> [Records excerpted from a collection]
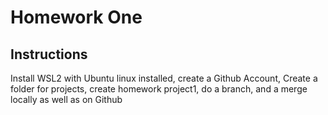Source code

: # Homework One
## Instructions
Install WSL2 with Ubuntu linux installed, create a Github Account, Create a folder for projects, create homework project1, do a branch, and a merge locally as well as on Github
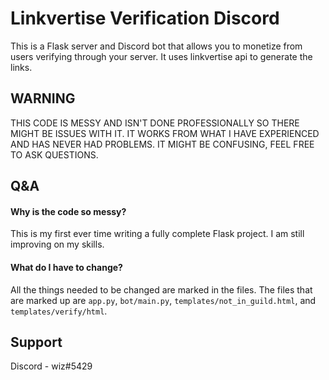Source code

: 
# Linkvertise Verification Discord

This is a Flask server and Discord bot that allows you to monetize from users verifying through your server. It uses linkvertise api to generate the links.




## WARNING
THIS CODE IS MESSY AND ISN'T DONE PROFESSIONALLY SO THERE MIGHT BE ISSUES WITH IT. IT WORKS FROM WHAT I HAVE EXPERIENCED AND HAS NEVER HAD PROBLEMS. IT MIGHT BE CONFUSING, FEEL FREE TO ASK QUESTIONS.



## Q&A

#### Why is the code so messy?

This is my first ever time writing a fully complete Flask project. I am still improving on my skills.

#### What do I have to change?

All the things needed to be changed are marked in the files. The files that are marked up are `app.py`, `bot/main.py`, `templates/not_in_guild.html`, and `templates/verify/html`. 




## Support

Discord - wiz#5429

* * *

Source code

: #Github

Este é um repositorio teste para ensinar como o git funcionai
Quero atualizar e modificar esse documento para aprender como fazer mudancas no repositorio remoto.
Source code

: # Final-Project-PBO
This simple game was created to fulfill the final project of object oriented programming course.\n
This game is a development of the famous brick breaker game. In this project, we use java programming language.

==

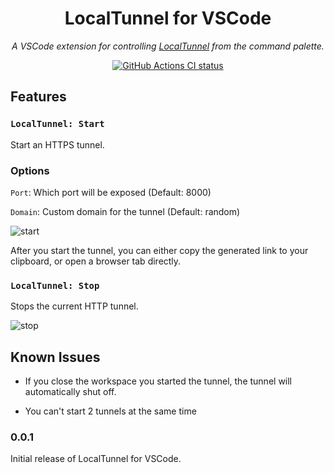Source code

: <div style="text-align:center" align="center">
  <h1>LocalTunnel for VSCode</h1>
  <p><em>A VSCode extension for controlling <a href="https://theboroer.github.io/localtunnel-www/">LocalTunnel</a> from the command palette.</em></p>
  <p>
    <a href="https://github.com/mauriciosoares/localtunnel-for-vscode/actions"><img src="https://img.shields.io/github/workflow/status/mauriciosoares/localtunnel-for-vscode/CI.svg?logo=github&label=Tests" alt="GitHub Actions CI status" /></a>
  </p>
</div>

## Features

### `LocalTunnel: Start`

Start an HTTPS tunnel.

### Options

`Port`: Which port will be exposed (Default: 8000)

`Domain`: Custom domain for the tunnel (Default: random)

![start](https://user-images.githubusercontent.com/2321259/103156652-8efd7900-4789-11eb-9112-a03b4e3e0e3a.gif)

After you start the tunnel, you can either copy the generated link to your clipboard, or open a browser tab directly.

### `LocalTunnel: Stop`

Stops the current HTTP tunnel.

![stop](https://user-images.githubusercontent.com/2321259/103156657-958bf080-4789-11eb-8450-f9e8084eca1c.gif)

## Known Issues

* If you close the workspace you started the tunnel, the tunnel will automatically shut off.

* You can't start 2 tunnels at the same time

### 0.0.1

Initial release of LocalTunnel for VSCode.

> [Aim of the exercise]
Within the entries above, some lines may contain "your". Report how many, and nothing else.

> [Completed task]
2